116 3rd St SE
Cedar Rapids, Iowa 52401
Time Machine: A teachers’ co-op
4 Cedar Rapids women built a home together in 1955
Diane Fannon-Langton
Jan. 13, 2026 5:00 am
The Gazette offers audio versions of articles using Instaread. Some words may be mispronounced.
Four Cedar Rapids teachers in 1955 decided they’d had enough of paying rent for apartments they didn’t really like.
The four – Lillian Dinsdale, art teacher at Arthur Elementary; Alfhild Brandt, math teacher at Kenwood Elementary; Florence Leiter, English teacher at Franklin High School; and Bernice Miller, art teacher at Cleveland Elementary – came up with a relatively rare concept: a cooperative four-plex.
They began building it in the 2700 block of Eastern Avenue NE. Each resident had an interest in the building’s equity, and they drew up legal documents giving each the right to buy an apartment if one of them decided to sell and move out.
The building, designed for them by architect J. Bradley Rust of Iowa City and built by Charles T. Kennedy, was considered “housing history” by The Gazette’s building and home furnishings editor, Naomi Doebel. It was the first owner-built cooperative apartment in Iowa.
Each unit – two were 649 square feet and two were 574 square feet – had the same floor plan: a large living room, an efficiency kitchen, and a large bedroom with an adjoining tiled bath.
The building originally had wings at each side of an open court. Each wing was a carport for two cars.
The full basement was considered community property. While it was mainly used for passage between the apartments to save going outside when the women visited each other, they thought they might eventually have a rec room down there.

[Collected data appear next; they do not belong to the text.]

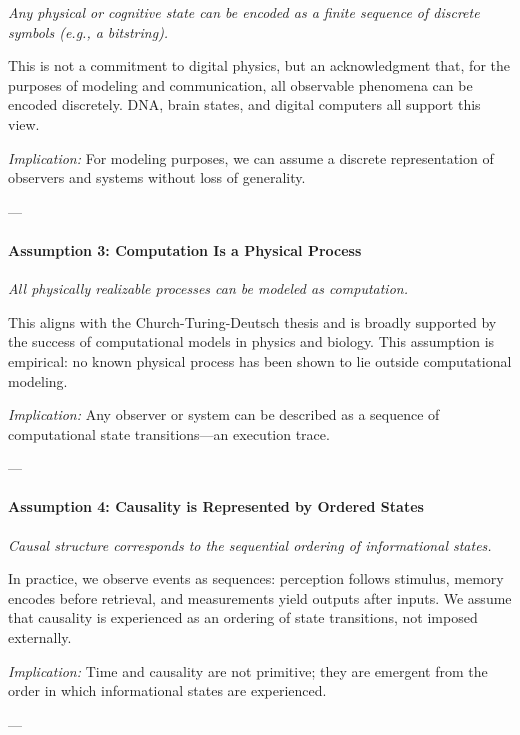 \documentclass[12pt]{article}
\begin{document}
\emph{Any physical or cognitive state can be encoded as a finite sequence of discrete symbols (e.g., a bitstring).}

\vspace{0.2em}
This is not a commitment to digital physics, but an acknowledgment that, for the purposes of modeling and communication, all observable phenomena can be encoded discretely. DNA, brain states, and digital computers all support this view.

\emph{Implication:} For modeling purposes, we can assume a discrete representation of observers and systems without loss of generality.

---

\paragraph{Assumption 3: Computation Is a Physical Process}

\emph{All physically realizable processes can be modeled as computation.}

\vspace{0.2em}
This aligns with the Church-Turing-Deutsch thesis and is broadly supported by the success of computational models in physics and biology. This assumption is empirical: no known physical process has been shown to lie outside computational modeling.

\emph{Implication:} Any observer or system can be described as a sequence of computational state transitions—an execution trace.

---

\paragraph{Assumption 4: Causality is Represented by Ordered States}

\emph{Causal structure corresponds to the sequential ordering of informational states.}

\vspace{0.2em}
In practice, we observe events as sequences: perception follows stimulus, memory encodes before retrieval, and measurements yield outputs after inputs. We assume that causality is experienced as an ordering of state transitions, not imposed externally.

\emph{Implication:} Time and causality are not primitive; they are emergent from the order in which informational states are experienced.

---
\end{document}
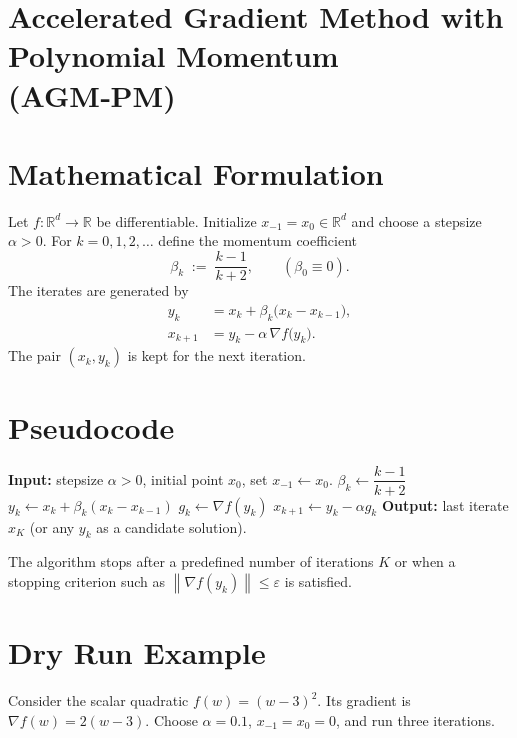 \documentclass{article}
\newcommand{\norm}[1]{\left\lVert #1\right\rVert}
\begin{document}
\section*{Accelerated Gradient Method with Polynomial Momentum (AGM‑PM)}

\section*{Mathematical Formulation}
Let $f:\mathbb{R}^d\rightarrow\mathbb{R}$ be differentiable.  
Initialize $x_{-1}=x_0\in\mathbb{R}^d$ and choose a stepsize $\alpha>0$.  
For $k=0,1,2,\dots$ define the momentum coefficient
\[
\beta_k\;:=\;\frac{k-1}{k+2},\qquad(\beta_0\equiv 0).
\]
The iterates are generated by
\begin{align}
y_k &= x_k+\beta_k\bigl(x_k-x_{k-1}\bigr), \label{eq:y}\\
x_{k+1} &= y_k-\alpha \,\nabla f\!\bigl(y_k\bigr). \label{eq:x}
\end{align}
The pair $(x_k,y_k)$ is kept for the next iteration.  

\section*{Pseudocode}
\begin{algorithm}[H]
\caption{AGM‑PM}
\begin{algorithmic}[1]
\State \textbf{Input:} stepsize $\alpha>0$, initial point $x_0$, set $x_{-1}\gets x_0$.
    \State $\beta_k \gets \dfrac{k-1}{k+2}$ 
    \State $y_k \gets x_k + \beta_k (x_k - x_{k-1})$ \label{alg:y}
    \State $g_k \gets \nabla f(y_k)$ 
    \State $x_{k+1} \gets y_k - \alpha g_k$ \label{alg:x}
\EndFor
\State \textbf{Output:} last iterate $x_{K}$ (or any $y_k$ as a candidate solution).
\end{algorithmic}
\end{algorithm}
The algorithm stops after a predefined number of iterations $K$ or when a stopping criterion such as $\norm{\nabla f(y_k)}\le\varepsilon$ is satisfied.

\section*{Dry Run Example}
Consider the scalar quadratic $f(w)=(w-3)^2$.  
Its gradient is $\nabla f(w)=2(w-3)$.  
Choose $\alpha=0.1$, $x_{-1}=x_0=0$, and run three iterations.
\end{document}
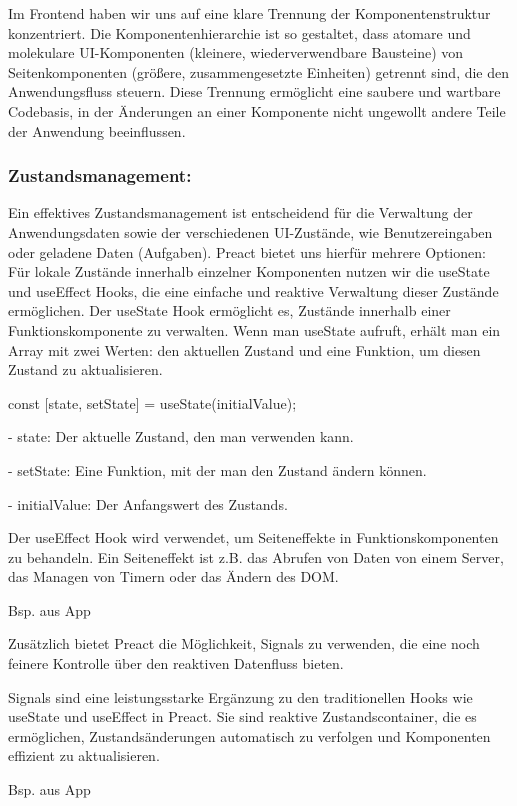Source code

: \documentclass[12pt,a4paper]{article} %
\begin{document}
Im Frontend haben wir uns auf eine klare Trennung der Komponentenstruktur konzentriert. Die Komponentenhierarchie ist so gestaltet, dass atomare und molekulare UI-Komponenten (kleinere, wiederverwendbare Bausteine) von Seitenkomponenten (größere, zusammengesetzte Einheiten) getrennt sind, die den Anwendungsfluss steuern. Diese Trennung ermöglicht eine saubere und wartbare Codebasis, in der Änderungen an einer Komponente nicht ungewollt andere Teile der Anwendung beeinflussen.

\subsubsection{Zustandsmanagement:} 

Ein effektives Zustandsmanagement ist entscheidend für die Verwaltung der Anwendungsdaten sowie der verschiedenen UI-Zustände, wie Benutzereingaben oder geladene Daten (Aufgaben). Preact bietet uns hierfür mehrere Optionen: Für lokale Zustände innerhalb einzelner Komponenten nutzen wir die useState und useEffect Hooks, die eine einfache und reaktive Verwaltung dieser Zustände ermöglichen. 
Der useState Hook ermöglicht es, Zustände innerhalb einer Funktionskomponente zu verwalten. Wenn man useState aufruft, erhält man ein Array mit zwei Werten: den aktuellen Zustand und eine Funktion, um diesen Zustand zu aktualisieren.

const [state, setState] = useState(initialValue);

-	state: Der aktuelle Zustand, den man verwenden kann.

-	setState: Eine Funktion, mit der man den Zustand ändern können.

-	initialValue: Der Anfangswert des Zustands.

Der useEffect Hook wird verwendet, um Seiteneffekte in Funktionskomponenten zu behandeln. Ein Seiteneffekt ist z.B. das Abrufen von Daten von einem Server, das Managen von Timern oder das Ändern des DOM.

Bsp. aus App


Zusätzlich bietet Preact die Möglichkeit, Signals zu verwenden, die eine noch feinere Kontrolle über den reaktiven Datenfluss bieten.

Signals sind eine leistungsstarke Ergänzung zu den traditionellen Hooks wie useState und useEffect in Preact. Sie sind reaktive Zustandscontainer, die es ermöglichen, Zustandsänderungen automatisch zu verfolgen und Komponenten effizient zu aktualisieren.

Bsp. aus App
\end{document}
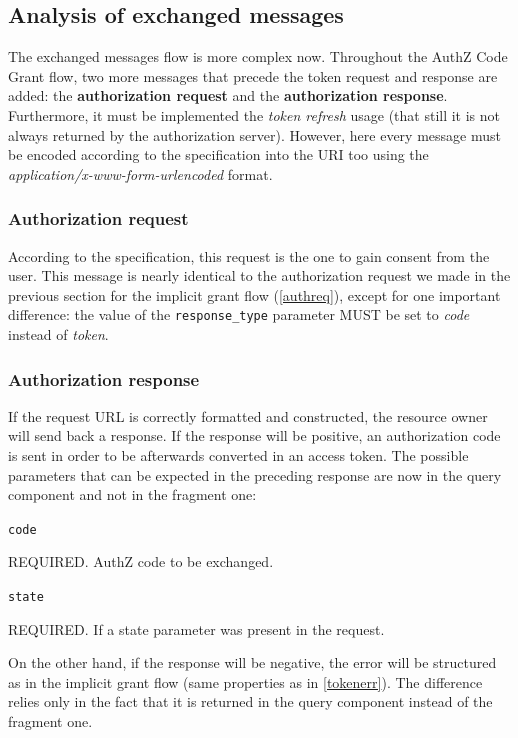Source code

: \vspace{1cm}

\subsection{Analysis of exchanged messages}
The exchanged messages flow is more complex now. Throughout the AuthZ Code Grant flow, two more messages that precede the token request and response are added: the \textbf{authorization request} and the \textbf{authorization response}. Furthermore, it must be implemented the \textit{token refresh} usage (that still it is not always returned by the authorization server). However, here every message must be encoded according to the specification into the URI too using the \textit{application/x-www-form-urlencoded} format.

\subsubsection{Authorization request}
According to the specification, this request is the one to gain consent from the user. This message is nearly identical to the authorization request we made in the previous section for the implicit grant flow (\ref{authreq}), except for one important difference: the value of the \texttt{response\_type} parameter MUST be set to \textit{code} instead of \textit{token}.

\subsubsection{Authorization response}
If the request URL is correctly formatted and constructed, the resource owner will send back a response. If the response will be positive, an authorization code is sent in order to be afterwards converted in an access token.
The possible parameters that can be expected in the preceding response are now in the query component and not in the fragment one:

\texttt{code}

\hspace{0.5cm}REQUIRED. AuthZ code to be exchanged.

\texttt{state}

\hspace{0.5cm}REQUIRED. If a state parameter was present in the request.

\vspace{0.5cm}

On the other hand, if the response will be negative, the error will be structured as in the implicit grant flow (same properties as in \ref{tokenerr}). The difference relies only in the fact that it is returned in the query component instead of the fragment one.

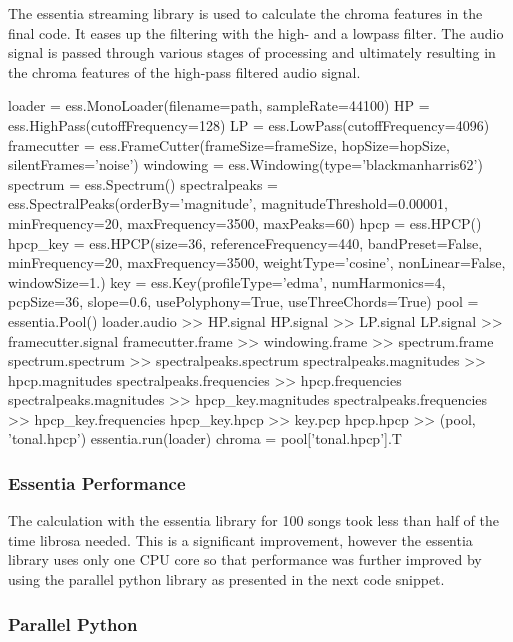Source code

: The essentia streaming library is used to calculate the chroma features in the final code. It eases up the filtering with the high- and a lowpass filter. The audio signal is passed through various stages of processing and ultimately resulting in the chroma features of the high-pass filtered audio signal. 
\begin{pythonCode}[frame=single,label={lst:essst},caption={essentia streaming},captionpos=b]
loader = ess.MonoLoader(filename=path, sampleRate=44100)
HP = ess.HighPass(cutoffFrequency=128)
LP = ess.LowPass(cutoffFrequency=4096)
framecutter = ess.FrameCutter(frameSize=frameSize, hopSize=hopSize, 
	silentFrames='noise')
windowing = ess.Windowing(type='blackmanharris62')
spectrum = ess.Spectrum()
spectralpeaks = ess.SpectralPeaks(orderBy='magnitude', magnitudeThreshold=0.00001, 
	minFrequency=20, maxFrequency=3500, maxPeaks=60)
hpcp = ess.HPCP()
hpcp_key = ess.HPCP(size=36, referenceFrequency=440, bandPreset=False, minFrequency=20,
	maxFrequency=3500, weightType='cosine', nonLinear=False, windowSize=1.)
key = ess.Key(profileType='edma', numHarmonics=4, pcpSize=36, slope=0.6, 
	usePolyphony=True, useThreeChords=True)
pool = essentia.Pool()
loader.audio >> HP.signal
HP.signal >> LP.signal
LP.signal >> framecutter.signal    
framecutter.frame >> windowing.frame >> spectrum.frame
spectrum.spectrum >> spectralpeaks.spectrum
spectralpeaks.magnitudes >> hpcp.magnitudes
spectralpeaks.frequencies >> hpcp.frequencies
spectralpeaks.magnitudes >> hpcp_key.magnitudes
spectralpeaks.frequencies >> hpcp_key.frequencies
hpcp_key.hpcp >> key.pcp
hpcp.hpcp >> (pool, 'tonal.hpcp')
essentia.run(loader)
chroma = pool['tonal.hpcp'].T
\end{pythonCode}	

\subsubsection{Essentia Performance}

The calculation with the essentia library for 100 songs took less than half of the time librosa needed. This is a significant improvement, however the essentia library uses only one CPU core so that performance was further improved by using the parallel python library as presented in the next code snippet.

\subsubsection{Parallel Python}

They moved in after Oct. 1, 1955.
“As owner of her own apartment, each woman has homestead tax exemption. Cooperative apartments are an innovation in Iowa, so it was necessary to get a special ruling on the tax question,” The Gazette reported.
Furnishings
Each teacher found furnishing her unit a challenge on a teacher’s salary.
“It’s surprising what you can do with an apartment when you have friends and relatives but very little money,” Leiter said candidly. Her chairs were rescued from a friend’s porch. She re-cushioned her sofa with a salvaged feather tick for which she made a slipcover.
Her dining table and chairs were taken out of storage in her brother’s garage. Leiter refinished the pieces before placing them in her new unit.
Over them hung an original painting of a shack in the Upper Michigan peninsula painted by former Cedar Rapids art teacher Margaret Danielson.
In 1960, when Brandt retired in August, the phone directory listed Leiter and Miller at 2717 Eastern Ave. NE, and Dinsdale and Brandt at 2723.
Matter of taxes
Around 1976, the Iowa Department of Revenue decided that the people owning a property with multiple units had to share one homestead property tax credit for the whole property instead of one for each dwelling. By then, another two-unit cooperative had been built on Harbet Avenue NW that faced the same circumstance.
In 1977, state Sen. Robert Rush of Cedar Rapids asked the state attorney general to research the property tax question, “as a favor to his former English literature teacher,” Florence Leiter.
Rush said he didn’t feel it was fair that condo owners got individual homestead tax credits, but co-op owners wouldn’t. The attorney general agreed.
“He said he was pleased that the Department of Revenue has decided to concur with the attorney general’s opinion … to provide the credit for such persons,” The Gazette reported Feb. 10, 1978.
The property owners would get a substantial break in their property taxes.
Could the owners get retroactive refunds?
Mike Cox, head of the Revenue Department Property Tax Division, said that would be possible if the owners had filed homestead tax credits for each of the years their property tax credit had been reduced.
“Jim Sharpe, assistant Cedar Rapids city assessor, said today (Feb. 10, 1978) those claims have been filed,” The Gazette reported.
Now condos
The four original owners were gone by 1996, but their dwelling remained a four-unit co-op with new owners, though the units are now described as condos on the city assessor’s website.
Lillian Dinsdale died in August 1977. She was buried at Dinsdale in Tama County. Florence Leiter died in February 1983 and was buried at Leiters Ford, Ind., her hometown.
Alfhild Brandt Nelson died in December 1996 at age 95. She is interred with her husband, Edson Nelson, at Cedar Memorial Mausoleum.
Bernice Miller still lived in her unit in September 1991, when she served as vice president of the Bernice Pratt Circle of the International Order of King’s Daughters and Sons. The following year she sold her unit at 2717 Eastern Ave. NE and moved to Watertown, S.D., where she died in December 1995.